Polícia Civil conclui inquérito e aponta empresário como mandante de homicídio ligado a disputa societária em Ponta Grossa

A conclusão do inquérito da Polícia Civil do Paraná (PCPR) sobre o assassinato do empresário José Claiton Leal Machado, morto em 19 de abril de 2022, em Ponta Grossa, recolocou o caso no centro das atenções. A investigação passou a apontar o empresário Oséias Gomes como mandante do crime, sustentando a tese de que o homicídio teria sido motivado por uma longa disputa empresarial, marcada por ameaças, desconfiança e rompimentos internos envolvendo a rede Odonto Excellence.

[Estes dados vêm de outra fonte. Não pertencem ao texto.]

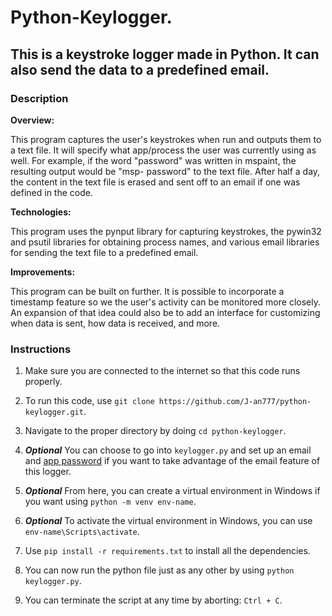 # Python-Keylogger.

## This is a keystroke logger made in Python. It can also send the data to a predefined email.

### Description

**Overview:**

This program captures the user's keystrokes when run and outputs them to a text file. It will specify what app/process the user was
currently using as well. For example, if the word "password" was written in mspaint, the resulting output would be "msp- password"
to the text file. After half a day, the content in the text file is erased and sent off to an email if one was defined in the code.

**Technologies:**

This program uses the pynput library for capturing keystrokes, the pywin32 and psutil libraries for obtaining process names, and various
email libraries for sending the text file to a predefined email.

**Improvements:**

This program can be built on further. It is possible to incorporate a timestamp feature so we the user's activity can be monitored more
closely. An expansion of that idea could also be to add an interface for customizing when data is sent, how data is received, and more.

### Instructions

1. Make sure you are connected to the internet so that this code runs properly.

2. To run this code, use `git clone https://github.com/J-an777/python-keylogger.git`.

3. Navigate to the proper directory by doing `cd python-keylogger`.

4. ***Optional*** You can choose to go into `keylogger.py` and set up an email and [app password](https://support.google.com/mail/answer/185833?hl=en-GB#:~:text=Create%20and%20use%20app%20passwords%201%20Go%20to,is%20generated%20on%20your%20device.%208%20Select%20Done) if you want to take advantage of the email feature of this logger.

5. ***Optional*** From here, you can create a virtual environment in Windows if you want using `python -m venv env-name`.

6. ***Optional*** To activate the virtual environment in Windows, you can use `env-name\Scripts\activate`.

7. Use `pip install -r requirements.txt` to install all the dependencies.

8. You can now run the python file just as any other by using `python keylogger.py`.

9. You can terminate the script at any time by aborting: `Ctrl + C`.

De acordo com o relatório policial, a investigação reuniu depoimentos, extrações de dados telefônicos e documentos que ajudaram a reconstruir a deterioração da relação entre José Claiton e Oséias ao longo de mais de uma década. Entre os elementos anexados ao inquérito está uma carta enviada à Polícia Civil em maio de 2022, narrando detalhes da suposta relação entre os dois empresários desde 2006.

Segundo essa carta, José Claiton, conhecido pelo apelido de “Pixain”, teria chegado à região dos Campos Gerais após fugir da Justiça. Em Carambeí, passou a trabalhar na divulgação de unidades odontológicas ligadas à Odonto Excellence, aproximando-se de Oséias Gomes. Ainda conforme a correspondência, os dois teriam firmado um acordo verbal, no qual José Claiton investiria R$ 84 mil no negócio, permanecendo como sócio informal até regularizar sua situação judicial.

A carta afirma que, durante anos, José Claiton teria atuado nos bastidores da empresa, exercendo funções administrativas e de gerência em unidades da rede, inclusive em Joinville (SC), onde chegou a viver escondido. O relatório policial aponta que parte dessas informações foi corroborada pelas investigações.

O principal ponto de ruptura teria ocorrido em 2020, quando José Claiton passou a cobrar o reconhecimento formal como sócio da empresa. Conforme a apuração, Oséias teria rejeitado o pedido e indicado outro nome na sociedade, o que aprofundou os conflitos internos.

Ainda segundo o inquérito, José Claiton exigia cerca de R$ 850 mil para deixar os negócios. Sem acordo, decidiu abrir sua própria clínica odontológica em Uvaranas, em Ponta Grossa, a Vitadent, registrada em nome de terceiros. O investimento estimado no novo empreendimento seria de aproximadamente R$ 800 mil.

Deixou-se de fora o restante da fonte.